— А если я откажусь?
— Придется другого искать, — равнодушно сказала шаманка. — Боюсь, не успею. Таких, как ты, мало.
Я был с одной стороны польщен, а с другой — встревожен.
Вмешался Витька, стоявший позади меня:
— Не верь ей, Олесь! Она все врет! Северяне несут смерть и кровь!
Прозвучало пафосно и совсем не в стиле Витьки, но я понял, отчего он вдруг так заговорил. Это он о своих видениях. В них северяне под знаменем со Знаком Лапы Дьявола действительно несли кровь и смерть. Витьке мерещились горы трупов, а он стоял среди всего этого ужаса. И я был рядом, дикий, волосатый и татуированный с ног до головы, как Отщепенец, или вот эта шаманка…

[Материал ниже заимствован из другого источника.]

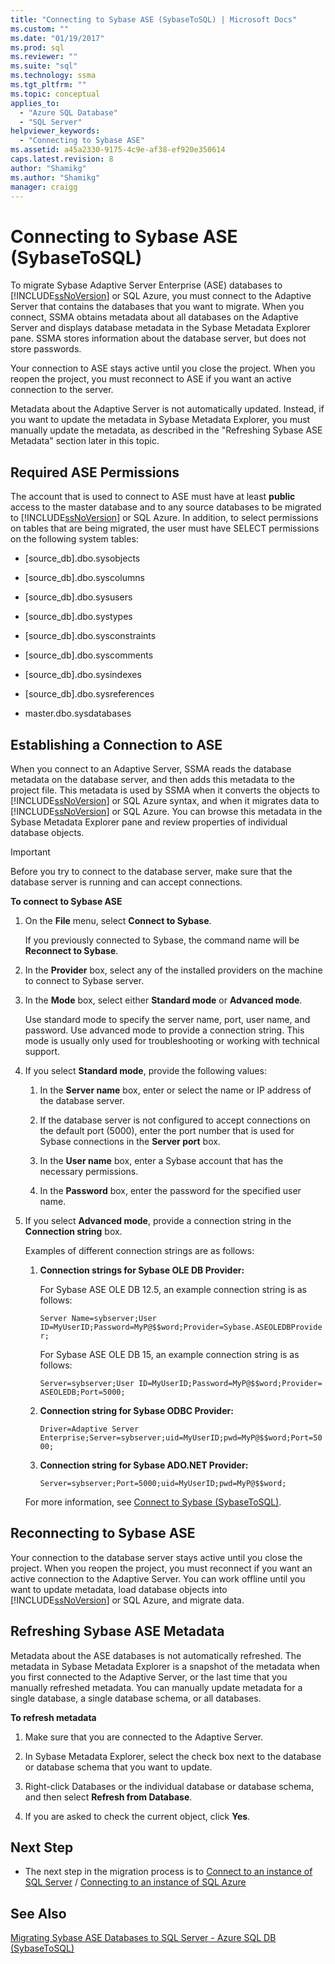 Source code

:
```yaml
---
title: "Connecting to Sybase ASE (SybaseToSQL) | Microsoft Docs"
ms.custom: ""
ms.date: "01/19/2017"
ms.prod: sql
ms.reviewer: ""
ms.suite: "sql"
ms.technology: ssma
ms.tgt_pltfrm: ""
ms.topic: conceptual
applies_to: 
  - "Azure SQL Database"
  - "SQL Server"
helpviewer_keywords: 
  - "Connecting to Sybase ASE"
ms.assetid: a45a2330-9175-4c9e-af38-ef920e350614
caps.latest.revision: 8
author: "Shamikg"
ms.author: "Shamikg"
manager: craigg
---
```

# Connecting to Sybase ASE (SybaseToSQL)
To migrate Sybase Adaptive Server Enterprise (ASE) databases to [!INCLUDE[ssNoVersion](../../includes/ssnoversion_md.md)] or SQL Azure, you must connect to the Adaptive Server that contains the databases that you want to migrate. When you connect, SSMA obtains metadata about all databases on the Adaptive Server and displays database metadata in the Sybase Metadata Explorer pane. SSMA stores information about the database server, but does not store passwords.  
  
Your connection to ASE stays active until you close the project. When you reopen the project, you must reconnect to ASE if you want an active connection to the server.  
  
Metadata about the Adaptive Server is not automatically updated. Instead, if you want to update the metadata in Sybase Metadata Explorer, you must manually update the metadata, as described in the "Refreshing Sybase ASE Metadata" section later in this topic.  
  
## Required ASE Permissions  
The account that is used to connect to ASE must have at least **public** access to the master database and to any source databases to be migrated to [!INCLUDE[ssNoVersion](../../includes/ssnoversion_md.md)] or SQL Azure. In addition, to select permissions on tables that are being migrated, the user must have SELECT permissions on the following system tables:  
  
-   [source_db].dbo.sysobjects  
  
-   [source_db].dbo.syscolumns  
  
-   [source_db].dbo.sysusers  
  
-   [source_db].dbo.systypes  
  
-   [source_db].dbo.sysconstraints  
  
-   [source_db].dbo.syscomments  
  
-   [source_db].dbo.sysindexes  
  
-   [source_db].dbo.sysreferences  
  
-   master.dbo.sysdatabases  
  
## Establishing a Connection to ASE  
When you connect to an Adaptive Server, SSMA reads the database metadata on the database server, and then adds this metadata to the project file. This metadata  is used by SSMA when it converts the objects to [!INCLUDE[ssNoVersion](../../includes/ssnoversion_md.md)] or SQL Azure syntax, and when it migrates data to [!INCLUDE[ssNoVersion](../../includes/ssnoversion_md.md)] or SQL Azure. You can browse this metadata in the Sybase Metadata Explorer pane and review properties of individual database objects.  
  
> [!IMPORTANT]  
> Before you try to connect to the database server, make sure that the database server is running and can accept connections.  
  
**To connect to Sybase ASE**  
  
1.  On the **File** menu, select **Connect to Sybase**.  
  
    If you previously connected to Sybase, the command name will be **Reconnect to Sybase**.  
  
2.  In the **Provider** box, select any of the installed providers on the machine to connect to Sybase server.  
  
3.  In the **Mode** box, select either **Standard mode** or **Advanced mode**.  
  
    Use standard mode to specify the server name, port, user name, and password. Use advanced mode to provide a connection string. This mode is usually only used for troubleshooting or working with technical support.  
  
4.  If you select **Standard mode**, provide the following values:  
  
    1.  In the **Server name** box, enter or select the name or IP address of the database server.  
  
    2.  If the database server is not configured to accept connections on the default port (5000), enter the port number that is used for Sybase connections in the **Server port** box.  
  
    3.  In the **User name** box, enter a Sybase account that has the necessary permissions.  
  
    4.  In the **Password** box, enter the password for the specified user name.  
  
5.  If you select **Advanced mode**, provide a connection string in the **Connection string** box.  
  
    Examples of different connection strings are as follows:  
  
    1.  **Connection strings for Sybase OLE DB Provider:**  
  
        For Sybase ASE OLE DB 12.5, an example connection string is as follows:  
  
        `Server Name=sybserver;User ID=MyUserID;Password=MyP@$$word;Provider=Sybase.ASEOLEDBProvider;`  
  
        For Sybase ASE OLE DB 15, an example connection string is as follows:  
  
        `Server=sybserver;User ID=MyUserID;Password=MyP@$$word;Provider= ASEOLEDB;Port=5000;`  
  
    2.  **Connection string for Sybase ODBC Provider:**  
  
        `Driver=Adaptive Server Enterprise;Server=sybserver;uid=MyUserID;pwd=MyP@$$word;Port=5000;`  
  
    3.  **Connection string for Sybase ADO.NET Provider:**  
  
        `Server=sybserver;Port=5000;uid=MyUserID;pwd=MyP@$$word;`  
  
    For more information, see [Connect to Sybase &#40;SybaseToSQL&#41;](../../ssma/sybase/connect-to-sybase-sybasetosql.md).  
  
## Reconnecting to Sybase ASE  
Your connection to the database server stays active until you close the project. When you reopen the project, you must reconnect if you want an active connection to the Adaptive Server. You can work offline until you want to update metadata, load database objects into [!INCLUDE[ssNoVersion](../../includes/ssnoversion_md.md)] or SQL Azure, and migrate data.  
  
## Refreshing Sybase ASE Metadata  
Metadata about the ASE databases is not automatically refreshed. The metadata in Sybase Metadata Explorer is a snapshot of the metadata when you first connected to the Adaptive Server, or the last time that you manually refreshed metadata. You can manually update metadata for a single database, a single database schema, or all databases.  
  
**To refresh metadata**  
  
1.  Make sure that you are connected to the Adaptive Server.  
  
2.  In Sybase Metadata Explorer, select the check box next to the database or database schema that you want to update.  
  
3.  Right-click Databases or the individual database or database schema, and then select **Refresh from Database**.  
  
4.  If you are asked to check the current object, click **Yes**.  
  
## Next Step  
  
-   The next step in the migration process is to [Connect to an instance of SQL Server](http://msdn.microsoft.com/en-us/dd368a1a-45b0-40e9-b4d3-5cdb48c26606) / [Connecting to an instance of SQL Azure](http://msdn.microsoft.com/en-us/9e77e4b0-40c0-455c-8431-ca5d43849aa7)  
  
## See Also  
[Migrating Sybase ASE Databases to SQL Server - Azure SQL DB &#40;SybaseToSQL&#41;](../../ssma/sybase/migrating-sybase-ase-databases-to-sql-server-azure-sql-db-sybasetosql.md)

Я немного повернул к Витьке голову, показав, что слышу, и снова обратился к шаманке:
— Это ты привиделась мне ночью в реке?
— Я.
— Зачем?
— Твое магическое чутье проверяла.
— Ты и раньше мне являлась?
— Было такое. Я тебя давно ищу. Но тогда не вышло установить полноценный контакт. Нащупала что-то вроде, а потом связь оборвалась.
Я крякнул и спросил:
— А почему ты всегда голая?
— Так работает моя магия, — улыбнулась шаманка. — Знаки должны быть видны всем.
— Мне тоже придется раздеваться? — не без некоторого смущения поинтересовался я. Представилось, как на меня нападают враги, а я такой: “Погодите-ка, ребята! Я ща!” — и снимаю трусы. Вот смеху-то будет! Враги надорвут животики, и волшбу применять не придется.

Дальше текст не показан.